If you roll a standard number cube 50 times, how many times do you expect the cube to show a six?
1/6 * 50 = ____
To determine the expected number of times a standard number cube would show a six when rolled 50 times, we can use the probability of rolling a six on a single roll.
A standard number cube has 6 sides, and only one side shows a six. Therefore, the probability of rolling a six on any single roll is 1/6.
To calculate the expected number of times a cube would show a six, we multiply the probability of rolling a six by the total number of rolls.
Expected number = Probability × Total number of rolls
Expected number = (1/6) × 50
Expected number = 50/6
Expected number ≈ 8.33
Therefore, you would expect the cube to show a six approximately 8.33 times when rolled 50 times.
To find out how many times you can expect the cube to show a six when you roll it 50 times, you need to determine the probability of rolling a six on a single roll.
A standard number cube has 6 equally likely outcomes (numbers 1 to 6).

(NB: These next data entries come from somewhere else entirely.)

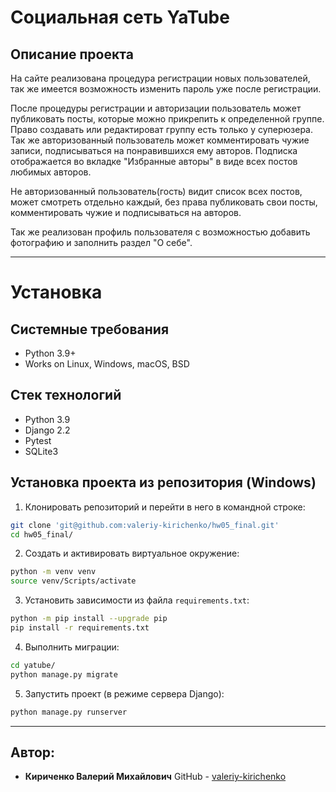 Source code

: # Социальная сеть YaTube
Описание проекта
----------
На сайте реализована процедура регистрации новых пользователей, так же имеется возможность изменить пароль уже после регистрации. 

После процедуры регистрации и авторизации пользователь может публиковать посты, которые можно прикрепить к определенной группе. Право создавать или редактироват группу есть только у суперюзера. Так же авторизованный пользователь может комментировать чужие записи, подписываться на понравившихся ему авторов. Подписка отображается во вкладке "Избранные авторы" в виде всех постов любимых авторов.

Не авторизованный пользователь(гость) видит список всех постов, может смотреть отдельно каждый, без права публиковать свои посты, комментировать чужие и подписываться на авторов.

Так же реализован профиль пользователя с возможностью добавить фотографию и заполнить раздел "О себе".

----------
# Установка
Системные требования
----------
* Python 3.9+
* Works on Linux, Windows, macOS, BSD

Стек технологий
----------
* Python 3.9
* Django 2.2
* Pytest
* SQLite3

Установка проекта из репозитория (Windows)
----------
1. Клонировать репозиторий и перейти в него в командной строке:
```bash
git clone 'git@github.com:valeriy-kirichenko/hw05_final.git'
cd hw05_final/
```
2. Cоздать и активировать виртуальное окружение:
```bash
python -m venv venv
source venv/Scripts/activate
```
3. Установить зависимости из файла ```requirements.txt```:
```bash
python -m pip install --upgrade pip
pip install -r requirements.txt
```
4. Выполнить миграции:
```bash
cd yatube/
python manage.py migrate
```
5. Запустить проект (в режиме сервера Django):
```bash
python manage.py runserver
```
----------
Автор:
----------
* **Кириченко Валерий Михайлович**
GitHub - [valeriy-kirichenko](https://github.com/valeriy-kirichenko)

Each outcome has a probability of 1/6 since there are 6 possible outcomes. So, the probability of rolling a six is 1/6.
Now, to calculate the expected number of times the cube will show a six, you multiply the probability of rolling a six by the number of times you roll the cube. In this case, 1/6 (probability of rolling a six) multiplied by 50 (number of rolls):
Expected number of times = (1/6) x 50
Expected number of times = 8.33
Therefore, based on probability, you can expect the cube to show a six approximately 8.33 times when you roll it 50 times.